Many brick-and-mortar retailers are dealing with store closure and facing headwinds created by the disruption of online retail. Rising inventories aren’t helping.

Related: Retail ETFs Could Be Most Vulnerable in Latest Round of Tariffs 

“There’s ‘mounting evidence’ that stores have ‘significantly lowered their inventory receipt plans ahead of holiday 2019,’” Credit Suisse analysts led by Michael Binetti wrote in an Aug. 8 note.

The analyst pointed out that most of the footwear and apparel space still has 10% to 15% of U.S. goods coming from China.

“Companies can’t price quickly, adding risk to C2H estimates before tickets can be reset in 2020,” Binetti said.

Bad News Is Good News For EMTY

As an inverse ETF, EMTY is built for an environment that challenges retailers, including apparel sellers and department store operators, groups that combine for a third of the fund’s underlying index. EMTY is up more than 6% just this month.

“And store cost structures will be under even more near-term pressure, with broad new tariffs on goods from China expected to kick in next month,” according to Bloomberg.

Shopping and consumer trends are changing as more buyers rely on the convenience of online retailers to quickly and effectively meet their discretionary needs.
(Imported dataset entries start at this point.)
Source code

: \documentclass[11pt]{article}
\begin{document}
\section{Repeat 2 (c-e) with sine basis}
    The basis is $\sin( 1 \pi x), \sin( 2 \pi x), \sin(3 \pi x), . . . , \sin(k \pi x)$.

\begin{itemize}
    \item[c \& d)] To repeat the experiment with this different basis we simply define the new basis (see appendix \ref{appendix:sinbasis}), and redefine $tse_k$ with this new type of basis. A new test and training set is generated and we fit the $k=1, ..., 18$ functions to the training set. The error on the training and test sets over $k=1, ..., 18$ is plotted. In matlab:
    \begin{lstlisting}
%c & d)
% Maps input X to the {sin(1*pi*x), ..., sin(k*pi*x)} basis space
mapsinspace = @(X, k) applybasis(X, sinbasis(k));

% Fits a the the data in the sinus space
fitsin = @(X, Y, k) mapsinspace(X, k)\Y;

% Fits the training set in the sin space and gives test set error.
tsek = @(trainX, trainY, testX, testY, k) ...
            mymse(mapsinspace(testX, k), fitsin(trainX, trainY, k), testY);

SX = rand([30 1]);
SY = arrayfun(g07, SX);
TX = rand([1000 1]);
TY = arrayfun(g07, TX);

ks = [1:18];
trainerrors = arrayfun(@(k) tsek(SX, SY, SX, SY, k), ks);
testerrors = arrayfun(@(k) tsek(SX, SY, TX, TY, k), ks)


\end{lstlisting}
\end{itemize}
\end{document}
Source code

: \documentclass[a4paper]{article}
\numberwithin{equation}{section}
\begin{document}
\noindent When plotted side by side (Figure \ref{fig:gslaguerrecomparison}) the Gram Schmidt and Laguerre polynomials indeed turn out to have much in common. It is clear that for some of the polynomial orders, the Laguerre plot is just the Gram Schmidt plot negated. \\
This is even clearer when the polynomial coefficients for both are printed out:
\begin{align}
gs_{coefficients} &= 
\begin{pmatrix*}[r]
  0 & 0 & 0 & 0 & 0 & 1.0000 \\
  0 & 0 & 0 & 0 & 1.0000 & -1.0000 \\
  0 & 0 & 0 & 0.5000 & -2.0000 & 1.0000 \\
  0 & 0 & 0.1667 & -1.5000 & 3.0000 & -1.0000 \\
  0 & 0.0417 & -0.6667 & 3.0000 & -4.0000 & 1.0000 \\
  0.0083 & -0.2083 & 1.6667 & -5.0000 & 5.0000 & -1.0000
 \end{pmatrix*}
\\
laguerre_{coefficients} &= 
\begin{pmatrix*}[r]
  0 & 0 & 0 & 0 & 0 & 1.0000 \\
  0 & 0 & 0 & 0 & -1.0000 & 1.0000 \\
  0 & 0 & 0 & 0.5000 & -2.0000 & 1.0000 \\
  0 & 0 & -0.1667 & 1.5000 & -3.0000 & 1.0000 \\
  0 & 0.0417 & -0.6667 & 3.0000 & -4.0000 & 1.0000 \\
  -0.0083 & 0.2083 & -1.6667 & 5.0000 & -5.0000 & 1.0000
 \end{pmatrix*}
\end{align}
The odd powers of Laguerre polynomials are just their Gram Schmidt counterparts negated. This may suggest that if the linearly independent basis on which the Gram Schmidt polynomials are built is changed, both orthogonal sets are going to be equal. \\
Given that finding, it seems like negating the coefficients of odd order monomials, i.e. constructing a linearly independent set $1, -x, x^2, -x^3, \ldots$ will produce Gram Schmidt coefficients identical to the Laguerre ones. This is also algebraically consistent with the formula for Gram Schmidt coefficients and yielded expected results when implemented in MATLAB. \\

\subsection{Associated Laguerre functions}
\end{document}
As the retail landscape changes, investors can also capitalize on the trend through ETFs that target the e-commerce segment.

“Physical retailers are under immense pressure. E-commerce is threatening to take over retail as consumer habits change, shopping moves online, and physical stores struggle to remain viable. With this disruption comes opportunity,” according to ProShares.